かわいい戦争
わからないよ。
お父さんが不倫していたかもしれないとか。
わたしと須夜崎さんが異母姉妹だとか。
理解はできても、やすやすと受け入れられない。
『信じないのも落ち込むのもあなたの勝手だけど、もう1枚のほうもちゃんと見なさい』
苛立ちながら吐き捨てられた浅い息に、慌ててもうひとつの紙を抜き取った。
先ほどより一回り小さいサイズの便せんだ。
《拝啓 須夜崎さま》
縦書きで綺麗に綴られた文字。
お父さんの字だ。
《僕は、僕たちは、あなたに謝ってほしいわけではありません。あなたにされたことはきっとこの先ずっと忘れられないし、許せない。だけど、あなたとあなたの子どもが、あなたの家族が、不幸になるのはもっと許せない。
償いたいのであれば、もう謝らないでください。手紙も要りません。その代わりに、子どもを幸せにしてあげてください。あなたたちに関わることは二度とないでしょうが、僕と妻はあなたたちの幸せを心から願っています。あなたも僕たちの幸せを願ってくれると嬉しいです。
今夏、僕たちにも娘ができました。

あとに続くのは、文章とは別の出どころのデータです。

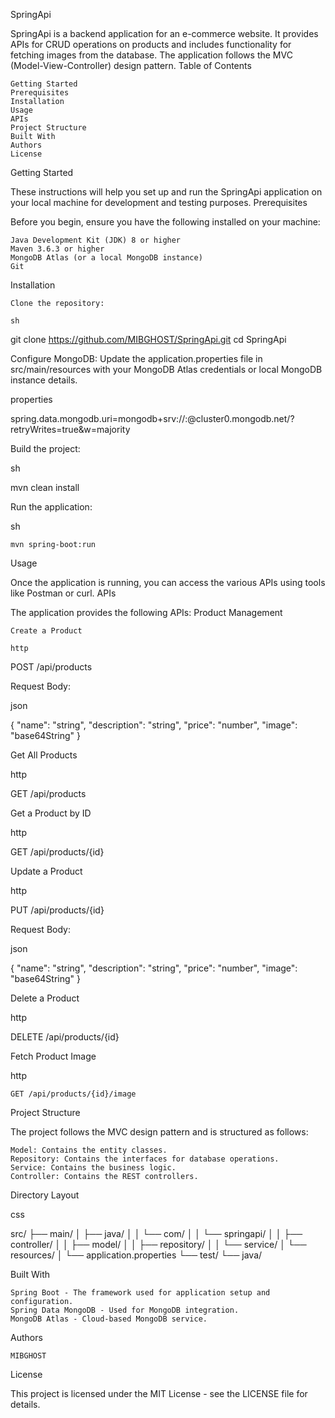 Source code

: SpringApi

SpringApi is a backend application for an e-commerce website. It provides APIs for CRUD operations on products and includes functionality for fetching images from the database. The application follows the MVC (Model-View-Controller) design pattern.
Table of Contents

    Getting Started
    Prerequisites
    Installation
    Usage
    APIs
    Project Structure
    Built With
    Authors
    License

Getting Started

These instructions will help you set up and run the SpringApi application on your local machine for development and testing purposes.
Prerequisites

Before you begin, ensure you have the following installed on your machine:

    Java Development Kit (JDK) 8 or higher
    Maven 3.6.3 or higher
    MongoDB Atlas (or a local MongoDB instance)
    Git

Installation

    Clone the repository:

    sh

git clone https://github.com/MIBGHOST/SpringApi.git
cd SpringApi

Configure MongoDB:
Update the application.properties file in src/main/resources with your MongoDB Atlas credentials or local MongoDB instance details.

properties

spring.data.mongodb.uri=mongodb+srv://<username>:<password>@cluster0.mongodb.net/<dbname>?retryWrites=true&w=majority

Build the project:

sh

mvn clean install

Run the application:

sh

    mvn spring-boot:run

Usage

Once the application is running, you can access the various APIs using tools like Postman or curl.
APIs

The application provides the following APIs:
Product Management

    Create a Product

    http

POST /api/products

Request Body:

json

{
    "name": "string",
    "description": "string",
    "price": "number",
    "image": "base64String"
}

Get All Products

http

GET /api/products

Get a Product by ID

http

GET /api/products/{id}

Update a Product

http

PUT /api/products/{id}

Request Body:

json

{
    "name": "string",
    "description": "string",
    "price": "number",
    "image": "base64String"
}

Delete a Product

http

DELETE /api/products/{id}

Fetch Product Image

http

    GET /api/products/{id}/image

Project Structure

The project follows the MVC design pattern and is structured as follows:

    Model: Contains the entity classes.
    Repository: Contains the interfaces for database operations.
    Service: Contains the business logic.
    Controller: Contains the REST controllers.

Directory Layout

css

src/
├── main/
│   ├── java/
│   │   └── com/
│   │       └── springapi/
│   │           ├── controller/
│   │           ├── model/
│   │           ├── repository/
│   │           └── service/
│   └── resources/
│       └── application.properties
└── test/
    └── java/

Built With

    Spring Boot - The framework used for application setup and configuration.
    Spring Data MongoDB - Used for MongoDB integration.
    MongoDB Atlas - Cloud-based MongoDB service.

Authors

    MIBGHOST

License

This project is licensed under the MIT License - see the LICENSE file for details.
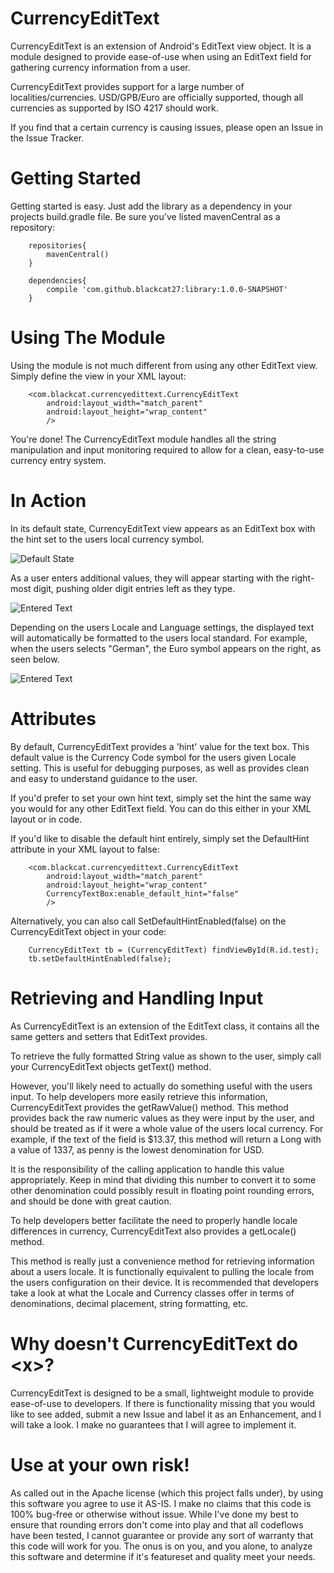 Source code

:CurrencyEditText
================

CurrencyEditText is an extension of Android's EditText view object. It is a module designed to provide ease-of-use when using an EditText field for gathering currency information from a user. 

CurrencyEditText provides support for a large number of localities/currencies. USD/GPB/Euro are officially supported, though all currencies as supported by ISO 4217 should work.

If you find that a certain currency is causing issues, please open an Issue in the Issue Tracker.


Getting Started
================

Getting started is easy. Just add the library as a dependency in your projects build.gradle file. Be sure you've listed mavenCentral as a repository:

        repositories{
            mavenCentral()
        }
        
        dependencies{
            compile 'com.github.blackcat27:library:1.0.0-SNAPSHOT'
        }


Using The Module
================

Using the module is not much different from using any other EditText view. Simply define the view in your XML layout:

        <com.blackcat.currencyedittext.CurrencyEditText
            android:layout_width="match_parent"
            android:layout_height="wrap_content"
            />

You're done! The CurrencyEditText module handles all the string manipulation and input monitoring required to allow for a clean, easy-to-use
currency entry system.

In Action
===============

In its default state, CurrencyEditText view appears as an EditText box with the hint set to the users local currency symbol.

![Default State](/../screenshots/screenshots/CurrencyEditText.PNG?raw=true)

As a user enters additional values, they will appear starting with the right-most digit, pushing older digit entries left as they type.

![Entered Text](/../screenshots/screenshots/CurrencyEditText_show_formatting.PNG?raw=true)

Depending on the users Locale and Language settings, the displayed text will automatically be formatted to the users local standard. For example, when the users selects
  "German", the Euro symbol appears on the right, as seen below.
  
![Entered Text](/../screenshots/screenshots/CurrencyEditText_show_formatting_in_german.PNG?raw=true)

Attributes
===============

By default, CurrencyEditText provides a 'hint' value for the text box. This default value is the Currency Code symbol for the users given Locale setting. This is 
useful for debugging purposes, as well as provides clean and easy to understand guidance to the user. 

If you'd prefer to set your own hint text, simply set the hint the same way you would for any other EditText field. You can do this either in your XML layout
or in code.

If you'd like to disable the default hint entirely, simply set the DefaultHint attribute in your XML layout to false:

        <com.blackcat.currencyedittext.CurrencyEditText
            android:layout_width="match_parent"
            android:layout_height="wrap_content"
            CurrencyTextBox:enable_default_hint="false"
            />

Alternatively, you can also call SetDefaultHintEnabled(false) on the CurrencyEditText object in your code:

        CurrencyEditText tb = (CurrencyEditText) findViewById(R.id.test);
        tb.setDefaultHintEnabled(false);


Retrieving and Handling Input
=============================

As CurrencyEditText is an extension of the EditText class, it contains all the same getters and setters that EditText provides. 

To retrieve the fully formatted String value as shown to the user, simply call your CurrencyEditText objects getText() method.

However, you'll likely need to actually do something useful with the users input. To help developers more easily retrieve this information, CurrencyEditText provides the getRawValue() method. This method provides back the raw numeric values as they were input by the user, and should be treated as if it were a whole value of the users local currency.
For example, if the text of the field is $13.37, this method will return a Long with a value of 1337, as penny is the lowest denomination for USD. 

It is the responsibility of the calling application to handle this value appropriately. Keep in mind that dividing this number to convert it to some other denomination
 could possibly result in floating point rounding errors, and should be done with great caution. 
 
To help developers better facilitate the need to properly handle locale differences in currency, CurrencyEditText also provides a getLocale() method.

This method is really just a convenience method for retrieving information about a users locale. It is functionally equivalent to pulling the locale from the users configuration on their device. It is recommended 
that developers take a look at what the Locale and Currency classes offer in terms of denominations, decimal placement, string formatting, etc. 


Why doesn't CurrencyEditText do \<x\>?
====================================

CurrencyEditText is designed to be a small, lightweight module to provide ease-of-use to developers. If there is functionality missing that you would like to see added, 
submit a new Issue and label it as an Enhancement, and I will take a look. I make no guarantees that I will agree to implement it.

Use at your own risk!
=====================

As called out in the Apache license (which this project falls under), by using this software you agree to use it AS-IS. I make no claims that this code is
100% bug-free or otherwise without issue. While I've done my best to ensure that rounding errors don't come into play and that all codeflows have been tested, I cannot 
guarantee or provide any sort of warranty that this code will work for you. The onus is on you, and you alone, to analyze this software and determine if it's featureset and quality meet your needs.
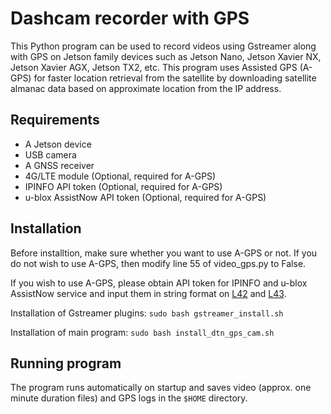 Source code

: # Dashcam recorder with GPS

This Python program can be used to record videos using Gstreamer along with GPS on Jetson family devices such as Jetson Nano, Jetson Xavier NX, Jetson Xavier AGX, Jetson TX2, etc. 
This program uses Assisted GPS (A-GPS) for faster location retrieval from the satellite by downloading satellite almanac data based on approximate location from the IP address.

## Requirements

- A Jetson device
- USB camera
- A GNSS receiver
- 4G/LTE module (Optional, required for A-GPS)
- IPINFO API token (Optional, required for A-GPS)
- u-blox AssistNow API token (Optional, required for A-GPS)

## Installation

Before installtion, make sure whether you want to use A-GPS or not. If you do not wish to use A-GPS, then modify line 55 of video_gps.py to False.

If you wish to use A-GPS, please obtain API token for IPINFO and u-blox AssistNow service and input them in string format on [L42](https://github.com/sekilab/dashcam_gps_jetson/blob/b93cb6278f19fca51c3d35a98c5c114bb2eb929a/video_gps.py#L42) and [L43](https://github.com/sekilab/dashcam_gps_jetson/blob/b93cb6278f19fca51c3d35a98c5c114bb2eb929a/video_gps.py#L43).

Installation of Gstreamer plugins:
`sudo bash gstreamer_install.sh`

Installation of main program:
`sudo bash install_dtn_gps_cam.sh`

## Running program

The program runs automatically on startup and saves video (approx. one minute duration files) and GPS logs in the `$HOME` directory. 
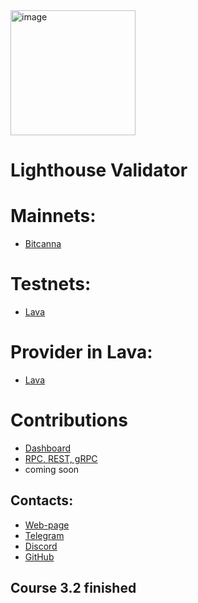 <img width="200" alt="image" src="http://lighth.group/static/media/logo_lighthouse_round.1d83e8787bb5ecbc55de.png">

# Lighthouse Validator

# Mainnets:

- [Bitcanna](https://www.mintscan.io/bitcanna/validators/bcnavaloper1vdnt46tl57muhuqzfesa8ttnfv7z970wvgadel)

# Testnets:

- [Lava](https://lava.explorers.guru/validator/lava@valoper1vu3xj8yv8280mx5pt64q4xg37692txwmpr3rfk)

# Provider in Lava:

- [Lava](https://info.lavanet.xyz/providers/lava@1vu3xj8yv8280mx5pt64q4xg37692txwm422ymp)

# Contributions
- [Dashboard](http://lighth.group/bitcanna-1)
- [RPC, REST, gRPC](http://lighth.group/bitcanna-1)
- coming soon


## Contacts:

- [Web-page](http://lighth.group/)
- [Telegram](https://t.me/mlapov)
- [Discord](https://discordapp.com/users/917615440686116875/)
- [GitHub](https://github.com/lighthouse-validator)

## Course 3.2 finished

「海」に「鈴」で海鈴、カイリといいます。海鈴も、あなたの娘・璃汰ちゃんも、いずれ大きくなったら事実を知ることになるでしょう。たとえ知ったとしても壊れることのない幸せを、お互いに築いていきましょう。どうかお元気で》
……どういうこと?
わたしの家族と須夜崎さんの家族の間には、何があったの?
ただひとつわかったのは
家族の愛は本物だったということ。